Courage Center has tapped into the latest in multimedia technology to produce a virtual tour of an affordable, accessible home. The house, in suburban New Hope, was built through a partnership between Courage Center, a national rehabilitation and resource center for people with disabilities, and Twin Cities Habitat for Humanity, which works to provide affordable housing for and with low-income households. Both organizations hope to share their success and findings with consumers, assistive technology (AT) professionals, builders and policy makers.
The virtual tour, viewed on a computer, showcases the home as a viable model that others can replicate. Viewers “walk” through every room and see in detail how the home gives the owners, a couple with cerebral palsy, greater independence in daily living. More than 50 accommodations, from simple wall hooks to a high-tech lift system, are highlighted, along with features, benefits, manufacturer, contact and builder’s tips.

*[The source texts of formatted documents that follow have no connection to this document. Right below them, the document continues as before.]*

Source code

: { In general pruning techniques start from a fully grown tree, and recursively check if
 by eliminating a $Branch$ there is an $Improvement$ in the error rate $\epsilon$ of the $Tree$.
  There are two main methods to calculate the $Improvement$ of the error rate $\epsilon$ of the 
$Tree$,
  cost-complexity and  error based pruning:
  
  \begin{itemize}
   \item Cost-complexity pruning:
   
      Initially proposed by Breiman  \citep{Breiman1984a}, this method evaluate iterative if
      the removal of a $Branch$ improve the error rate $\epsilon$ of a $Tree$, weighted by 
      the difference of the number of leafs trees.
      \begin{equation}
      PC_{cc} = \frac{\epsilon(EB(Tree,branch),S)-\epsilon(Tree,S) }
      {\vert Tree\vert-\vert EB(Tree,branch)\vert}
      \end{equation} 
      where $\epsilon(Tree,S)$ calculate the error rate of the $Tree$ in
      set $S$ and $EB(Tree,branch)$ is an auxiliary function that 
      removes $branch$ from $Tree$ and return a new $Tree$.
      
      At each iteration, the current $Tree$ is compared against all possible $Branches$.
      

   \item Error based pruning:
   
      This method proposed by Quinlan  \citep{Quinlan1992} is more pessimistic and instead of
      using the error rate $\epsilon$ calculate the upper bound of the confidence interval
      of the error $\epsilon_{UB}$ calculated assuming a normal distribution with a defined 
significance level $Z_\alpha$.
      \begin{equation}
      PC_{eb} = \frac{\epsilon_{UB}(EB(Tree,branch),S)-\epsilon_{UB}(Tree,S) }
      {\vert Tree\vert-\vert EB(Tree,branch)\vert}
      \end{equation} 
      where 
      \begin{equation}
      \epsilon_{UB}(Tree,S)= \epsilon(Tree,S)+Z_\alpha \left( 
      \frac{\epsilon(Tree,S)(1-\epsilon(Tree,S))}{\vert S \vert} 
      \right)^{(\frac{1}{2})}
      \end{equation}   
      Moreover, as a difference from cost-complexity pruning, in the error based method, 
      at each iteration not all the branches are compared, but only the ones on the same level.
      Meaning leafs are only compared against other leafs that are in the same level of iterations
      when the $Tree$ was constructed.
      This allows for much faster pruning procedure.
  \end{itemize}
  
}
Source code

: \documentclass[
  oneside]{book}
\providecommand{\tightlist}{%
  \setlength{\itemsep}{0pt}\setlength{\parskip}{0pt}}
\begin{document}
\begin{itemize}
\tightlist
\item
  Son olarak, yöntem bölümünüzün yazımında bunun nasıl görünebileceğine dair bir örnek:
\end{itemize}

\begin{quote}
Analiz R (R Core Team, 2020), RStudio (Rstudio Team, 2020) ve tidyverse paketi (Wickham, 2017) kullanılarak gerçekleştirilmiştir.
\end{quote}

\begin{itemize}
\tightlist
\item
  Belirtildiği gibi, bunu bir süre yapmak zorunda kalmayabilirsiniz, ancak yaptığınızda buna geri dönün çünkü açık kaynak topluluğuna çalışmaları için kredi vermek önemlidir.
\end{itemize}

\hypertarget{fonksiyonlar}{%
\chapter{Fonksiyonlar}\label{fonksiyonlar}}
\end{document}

The tour also contains a detailed history of how two organizations with complementary areas of expertise came together for this project. Included are project goals and objectives, design modifications, accessibility features, timeline, marketing strategies, fundraising issues, donors and volunteer coordination.
A grant from The Greater Twin Cities United Way made the virtual tour possible. “United Way is committed to finding affordable housing solutions and bettering the lives of people with disabilities,” said Terri Barreiro, Community Impact Officer for United Way. “We feel this new technology can be an effective tool in doing both.”
A Prototype Initiative
In a partnership first, Courage Center and Twin Cities Habitat for Humanity combined their expertise to build the home. Courage assessed the couple’s needs for independent living. Twin Cities Habitat for Humanity led the actual construction process. Both organizations worked hand-in-hand throughout the year-long process. They plan to distribute 500 copies of the CD-ROM free-of-charge. About one-third will go to consumers.
“The significance of this home cannot be overstated,” said project consultant Jane A. Hampton, founder and president of nationally recognized Accessibility Design, a Minnesota-based firm specializing in residential and commercial design for people with disabilities. “It not only meets the needs of the new homeowners, but it provides substance for a trend.”
That trend is for greater public awareness and support for similar affordable, accessible housing initiatives for persons with disabilities.
“We hope to affect the lives of people with disabilities in this community as well as facilitate the building of accessible homes for people with disabilities on a national and international basis,” said Eric Stevens, chief executive officer of Courage Center.
“We feel that the disability community’s housing needs are underserved,” said Twin Cities Habitat for Humanity executive director, Stephen Seidel. “Many families living with disabilities find it very difficult to find decent, affordable housing. This partnership not only provides access to better housing for PWD’s, shines a light on the need for more funding for housing of this nature.”
Affordable, Accessible Housing – We Need It
Affordable housing has long been an issue in the Twin Cities, where nearly 200,000 families can’t afford a place to live. It’s a much greater concern for persons with disabilities. For the vast majority of persons with disabilities who don’t meet the criteria for a Habitat home or who don’t have such a program available, their housing needs often go unmet.
Today, one in five Americans has a disability that affects daily living. One in ten Americans has a severe disability and needs assistance from another person or a mechanical device to live productively. With the number of Americans over age 65 on the rise, the disability factor will become even more prevalent. Even when they can afford housing, people with disabilities have limited options.
Against All Odds
In Minnesota alone there are 350 applicants for the 60 identified accessible houses in the state. Nationwide, only 7 percent of people with a disability are homeowners.
Despite these odds, the partnering organizations demonstrated that accessible housing can be affordable. The Twin Cities Habitat for Humanity acquired the vacant lot from the city for $1 and built the house for about $68,000, using mostly volunteer labor. Courage Center and Twin Cities Habitat for Humanity also collected in-kind donations for subcontractor services, materials and AT equipment that totaled about $41,000. The owners have a 30-year mortgage at 0 percent interest (0 interest mortgages are a Habitat hallmark), and the monthly payments do not exceed the federal guidelines for housing expenses of 30 percent of their income.
And They Lived …
“The virtual tour is a perfect way to educate a larger audience about what’s possible,” said Stevens. “Accessible housing is only part of the need. Assistive technology provides people with disabilities lifestyle-enhancing tools to accomplish everyday tasks on their own, from cooking meals to getting ready for a special event to relaxing with friends on the deck.”
The homeowners, Lisa Baron and Scott Dehn, couldn’t be happier. “We never thought we’d have a home of our own,” said Scott, “Much less one with all the bells and whistles that will allow us to be truly independent.” To that Lisa added, “This house is beyond our dreams.”